TASK TO COMPLETE:
From the line with "Core vs. EF6</span></span>" through the line with "Entity Framework Core.</span></span>", repeat the entries verbatim, both end lines included, and add nothing.
____
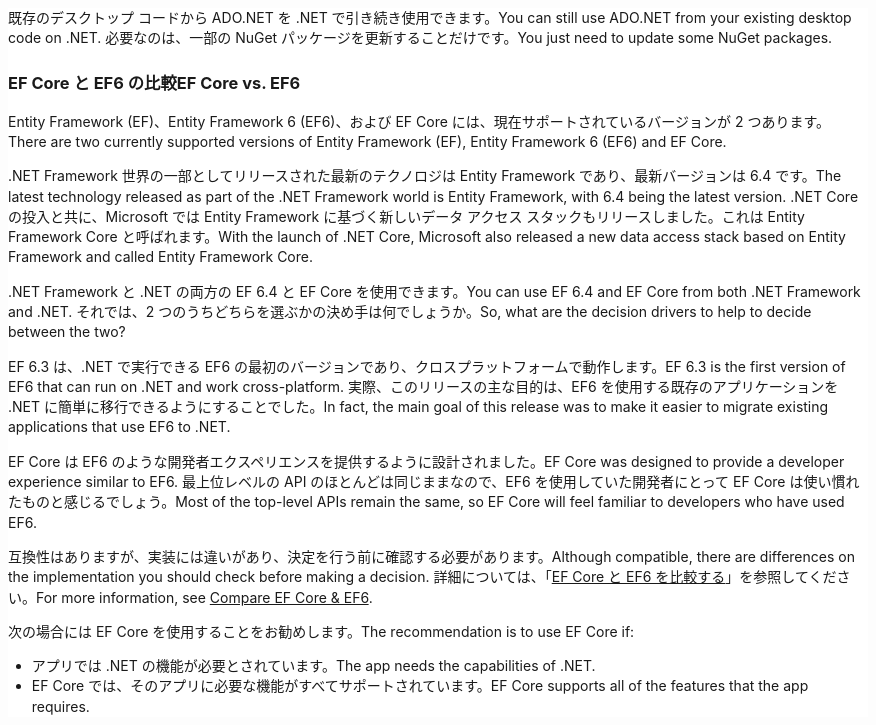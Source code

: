 <span data-ttu-id="6f06e-168">既存のデスクトップ コードから ADO.NET を .NET で引き続き使用できます。</span><span class="sxs-lookup"><span data-stu-id="6f06e-168">You can still use ADO.NET from your existing desktop code on .NET.</span></span> <span data-ttu-id="6f06e-169">必要なのは、一部の NuGet パッケージを更新することだけです。</span><span class="sxs-lookup"><span data-stu-id="6f06e-169">You just need to update some NuGet packages.</span></span>

### <a name="ef-core-vs-ef6"></a><span data-ttu-id="6f06e-170">EF Core と EF6 の比較</span><span class="sxs-lookup"><span data-stu-id="6f06e-170">EF Core vs. EF6</span></span>

<span data-ttu-id="6f06e-171">Entity Framework (EF)、Entity Framework 6 (EF6)、および EF Core には、現在サポートされているバージョンが 2 つあります。</span><span class="sxs-lookup"><span data-stu-id="6f06e-171">There are two currently supported versions of Entity Framework (EF), Entity Framework 6 (EF6) and EF Core.</span></span>

<span data-ttu-id="6f06e-172">.NET Framework 世界の一部としてリリースされた最新のテクノロジは Entity Framework であり、最新バージョンは 6.4 です。</span><span class="sxs-lookup"><span data-stu-id="6f06e-172">The latest technology released as part of the .NET Framework world is Entity Framework, with 6.4 being the latest version.</span></span> <span data-ttu-id="6f06e-173">.NET Core の投入と共に、Microsoft では Entity Framework に基づく新しいデータ アクセス スタックもリリースしました。これは Entity Framework Core と呼ばれます。</span><span class="sxs-lookup"><span data-stu-id="6f06e-173">With the launch of .NET Core, Microsoft also released a new data access stack based on Entity Framework and called Entity Framework Core.</span></span>

<span data-ttu-id="6f06e-174">.NET Framework と .NET の両方の EF 6.4 と EF Core を使用できます。</span><span class="sxs-lookup"><span data-stu-id="6f06e-174">You can use EF 6.4 and EF Core from both .NET Framework and .NET.</span></span> <span data-ttu-id="6f06e-175">それでは、2 つのうちどちらを選ぶかの決め手は何でしょうか。</span><span class="sxs-lookup"><span data-stu-id="6f06e-175">So, what are the decision drivers to help to decide between the two?</span></span>

<span data-ttu-id="6f06e-176">EF 6.3 は、.NET で実行できる EF6 の最初のバージョンであり、クロスプラットフォームで動作します。</span><span class="sxs-lookup"><span data-stu-id="6f06e-176">EF 6.3 is the first version of EF6 that can run on .NET and work cross-platform.</span></span> <span data-ttu-id="6f06e-177">実際、このリリースの主な目的は、EF6 を使用する既存のアプリケーションを .NET に簡単に移行できるようにすることでした。</span><span class="sxs-lookup"><span data-stu-id="6f06e-177">In fact, the main goal of this release was to make it easier to migrate existing applications that use EF6 to .NET.</span></span>

<span data-ttu-id="6f06e-178">EF Core は EF6 のような開発者エクスペリエンスを提供するように設計されました。</span><span class="sxs-lookup"><span data-stu-id="6f06e-178">EF Core was designed to provide a developer experience similar to EF6.</span></span> <span data-ttu-id="6f06e-179">最上位レベルの API のほとんどは同じままなので、EF6 を使用していた開発者にとって EF Core は使い慣れたものと感じるでしょう。</span><span class="sxs-lookup"><span data-stu-id="6f06e-179">Most of the top-level APIs remain the same, so EF Core will feel familiar to developers who have used EF6.</span></span>

<span data-ttu-id="6f06e-180">互換性はありますが、実装には違いがあり、決定を行う前に確認する必要があります。</span><span class="sxs-lookup"><span data-stu-id="6f06e-180">Although compatible, there are differences on the implementation you should check before making a decision.</span></span>
<span data-ttu-id="6f06e-181">詳細については、「[EF Core と EF6 を比較する](/ef/efcore-and-ef6/)」を参照してください。</span><span class="sxs-lookup"><span data-stu-id="6f06e-181">For more information, see [Compare EF Core & EF6](/ef/efcore-and-ef6/).</span></span>

<span data-ttu-id="6f06e-182">次の場合には EF Core を使用することをお勧めします。</span><span class="sxs-lookup"><span data-stu-id="6f06e-182">The recommendation is to use EF Core if:</span></span>

* <span data-ttu-id="6f06e-183">アプリでは .NET の機能が必要とされています。</span><span class="sxs-lookup"><span data-stu-id="6f06e-183">The app needs the capabilities of .NET.</span></span>
* <span data-ttu-id="6f06e-184">EF Core では、そのアプリに必要な機能がすべてサポートされています。</span><span class="sxs-lookup"><span data-stu-id="6f06e-184">EF Core supports all of the features that the app requires.</span></span>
____
REPLY:
### <a name="ef-core-vs-ef6"></a><span data-ttu-id="6f06e-170">EF Core と EF6 の比較</span><span class="sxs-lookup"><span data-stu-id="6f06e-170">EF Core vs. EF6</span></span>

<span data-ttu-id="6f06e-171">Entity Framework (EF)、Entity Framework 6 (EF6)、および EF Core には、現在サポートされているバージョンが 2 つあります。</span><span class="sxs-lookup"><span data-stu-id="6f06e-171">There are two currently supported versions of Entity Framework (EF), Entity Framework 6 (EF6) and EF Core.</span></span>

<span data-ttu-id="6f06e-172">.NET Framework 世界の一部としてリリースされた最新のテクノロジは Entity Framework であり、最新バージョンは 6.4 です。</span><span class="sxs-lookup"><span data-stu-id="6f06e-172">The latest technology released as part of the .NET Framework world is Entity Framework, with 6.4 being the latest version.</span></span> <span data-ttu-id="6f06e-173">.NET Core の投入と共に、Microsoft では Entity Framework に基づく新しいデータ アクセス スタックもリリースしました。これは Entity Framework Core と呼ばれます。</span><span class="sxs-lookup"><span data-stu-id="6f06e-173">With the launch of .NET Core, Microsoft also released a new data access stack based on Entity Framework and called Entity Framework Core.</span></span>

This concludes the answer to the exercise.